**What the task asks:** Omit any picture, and return the remaining data exactly as written.

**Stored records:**

- - -

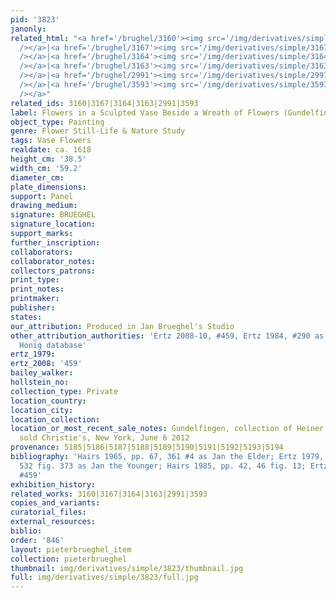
 ```yaml
---
pid: '3823'
janonly: 
related_html: "<a href='/brughel/3160'><img src='/img/derivatives/simple/3160/thumbnail.jpg'
  /></a>|<a href='/brughel/3167'><img src='/img/derivatives/simple/3167/thumbnail.jpg'
  /></a>|<a href='/brughel/3164'><img src='/img/derivatives/simple/3164/thumbnail.jpg'
  /></a>|<a href='/brughel/3163'><img src='/img/derivatives/simple/3163/thumbnail.jpg'
  /></a>|<a href='/brughel/2991'><img src='/img/derivatives/simple/2991/thumbnail.jpg'
  /></a>|<a href='/brughel/3593'><img src='/img/derivatives/simple/3593/thumbnail.jpg'
  /></a>"
related_ids: 3160|3167|3164|3163|2991|3593
label: Flowers in a Sculpted Vase Beside a Wreath of Flowers (Gundelfingen)
object_type: Painting
genre: Flower Still-Life & Nature Study
tags: Vase Flowers
realdate: ca. 1618
height_cm: '38.5'
width_cm: '59.2'
diameter_cm: 
plate_dimensions: 
support: Panel
drawing_medium: 
signature: BRUEGHEL
signature_location: 
support_marks: 
further_inscription: 
collaborators: 
collaborator_notes: 
collectors_patrons: 
print_type: 
print_notes: 
printmaker: 
publisher: 
states: 
our_attribution: Produced in Jan Brueghel's Studio
other_attribution_authorities: 'Ertz 2008-10, #459, Ertz 1984, #290 as Jan the Younger,
  Honig database'
ertz_1979: 
ertz_2008: '459'
bailey_walker: 
hollstein_no: 
collection_type: Private
location_country: 
location_city: 
location_collection: 
location_or_most_recent_sale_notes: Gundelfingen, collection of Heiner Trost; possibly
  sold Christie's, New York, June 6 2012
provenance: 5185|5186|5187|5188|5189|5190|5191|5192|5193|5194
bibliography: 'Hairs 1965, pp. 67, 361 #4 as Jan the Elder; Ertz 1979, pp. 297, 299,
  532 fig. 373 as Jan the Younger; Hairs 1985, pp. 42, 46 fig. 13; Ertz 2008-10, cat.
  #459'
exhibition_history: 
related_works: 3160|3167|3164|3163|2991|3593
copies_and_variants: 
curatorial_files: 
external_resources: 
biblio: 
order: '846'
layout: pieterbrueghel_item
collection: pieterbrueghel
thumbnail: img/derivatives/simple/3823/thumbnail.jpg
full: img/derivatives/simple/3823/full.jpg
---
```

- - -

**Task response:**
 ```yaml
---
pid: '3823'
janonly: 
related_html: "<a href='/brughel/3160'><img src='/img/derivatives/simple/3160/thumbnail.jpg'
  /></a>|<a href='/brughel/3167'><img src='/img/derivatives/simple/3167/thumbnail.jpg'
  /></a>|<a href='/brughel/3164'><img src='/img/derivatives/simple/3164/thumbnail.jpg'
  /></a>|<a href='/brughel/3163'><img src='/img/derivatives/simple/3163/thumbnail.jpg'
  /></a>|<a href='/brughel/2991'><img src='/img/derivatives/simple/2991/thumbnail.jpg'
  /></a>|<a href='/brughel/3593'><img src='/img/derivatives/simple/3593/thumbnail.jpg'
  /></a>"
related_ids: 3160|3167|3164|3163|2991|3593
label: Flowers in a Sculpted Vase Beside a Wreath of Flowers (Gundelfingen)
object_type: Painting
genre: Flower Still-Life & Nature Study
tags: Vase Flowers
realdate: ca. 1618
height_cm: '38.5'
width_cm: '59.2'
diameter_cm: 
plate_dimensions: 
support: Panel
drawing_medium: 
signature: BRUEGHEL
signature_location: 
support_marks: 
further_inscription: 
collaborators: 
collaborator_notes: 
collectors_patrons: 
print_type: 
print_notes: 
printmaker: 
publisher: 
states: 
our_attribution: Produced in Jan Brueghel's Studio
other_attribution_authorities: 'Ertz 2008-10, #459, Ertz 1984, #290 as Jan the Younger,
  Honig database'
ertz_1979: 
ertz_2008: '459'
bailey_walker: 
hollstein_no: 
collection_type: Private
location_country: 
location_city: 
location_collection: 
location_or_most_recent_sale_notes: Gundelfingen, collection of Heiner Trost; possibly
  sold Christie's, New York, June 6 2012
provenance: 5185|5186|5187|5188|5189|5190|5191|5192|5193|5194
bibliography: 'Hairs 1965, pp. 67, 361 #4 as Jan the Elder; Ertz 1979, pp. 297, 299,
  532 fig. 373 as Jan the Younger; Hairs 1985, pp. 42, 46 fig. 13; Ertz 2008-10, cat.
  #459'
exhibition_history: 
related_works: 3160|3167|3164|3163|2991|3593
copies_and_variants: 
curatorial_files: 
external_resources: 
biblio: 
order: '846'
layout: pieterbrueghel_item
collection: pieterbrueghel
thumbnail: img/derivatives/simple/3823/thumbnail.jpg
full: img/derivatives/simple/3823/full.jpg
---
```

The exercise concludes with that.